Activity:
Please write out, exactly as they appear, the line containing "Árvores de Decisão são" and every line after it to the end of the records, and nothing more.

Available data:
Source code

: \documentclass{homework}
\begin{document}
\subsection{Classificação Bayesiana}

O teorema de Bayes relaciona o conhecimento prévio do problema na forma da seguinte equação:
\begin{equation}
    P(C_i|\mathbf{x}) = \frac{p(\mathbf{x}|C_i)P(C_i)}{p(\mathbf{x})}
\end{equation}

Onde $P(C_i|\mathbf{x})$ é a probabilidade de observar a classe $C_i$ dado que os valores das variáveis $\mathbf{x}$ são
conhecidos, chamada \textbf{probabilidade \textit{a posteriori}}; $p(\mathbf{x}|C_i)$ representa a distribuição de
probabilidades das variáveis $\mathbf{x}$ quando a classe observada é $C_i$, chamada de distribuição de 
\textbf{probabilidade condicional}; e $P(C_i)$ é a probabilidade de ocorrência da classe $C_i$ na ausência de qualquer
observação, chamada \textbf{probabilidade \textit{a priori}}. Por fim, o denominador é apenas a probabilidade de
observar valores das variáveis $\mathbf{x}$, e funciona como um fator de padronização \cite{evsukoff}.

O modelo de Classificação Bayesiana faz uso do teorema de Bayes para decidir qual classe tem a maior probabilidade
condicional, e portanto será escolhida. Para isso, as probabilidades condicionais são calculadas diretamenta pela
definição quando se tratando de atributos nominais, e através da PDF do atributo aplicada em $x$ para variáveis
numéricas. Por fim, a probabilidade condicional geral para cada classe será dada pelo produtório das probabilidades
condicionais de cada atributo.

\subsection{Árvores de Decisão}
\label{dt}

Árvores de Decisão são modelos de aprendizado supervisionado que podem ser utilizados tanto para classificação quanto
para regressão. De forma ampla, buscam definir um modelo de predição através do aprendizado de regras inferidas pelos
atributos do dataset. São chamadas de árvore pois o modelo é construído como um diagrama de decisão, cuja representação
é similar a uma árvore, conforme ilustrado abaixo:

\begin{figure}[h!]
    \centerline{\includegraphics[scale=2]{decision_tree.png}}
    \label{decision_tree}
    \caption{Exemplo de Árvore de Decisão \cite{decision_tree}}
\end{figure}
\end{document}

Solution for this problem:
Árvores de Decisão são modelos de aprendizado supervisionado que podem ser utilizados tanto para classificação quanto
para regressão. De forma ampla, buscam definir um modelo de predição através do aprendizado de regras inferidas pelos
atributos do dataset. São chamadas de árvore pois o modelo é construído como um diagrama de decisão, cuja representação
é similar a uma árvore, conforme ilustrado abaixo:

\begin{figure}[h!]
    \centerline{\includegraphics[scale=2]{decision_tree.png}}
    \label{decision_tree}
    \caption{Exemplo de Árvore de Decisão \cite{decision_tree}}
\end{figure}
\end{document}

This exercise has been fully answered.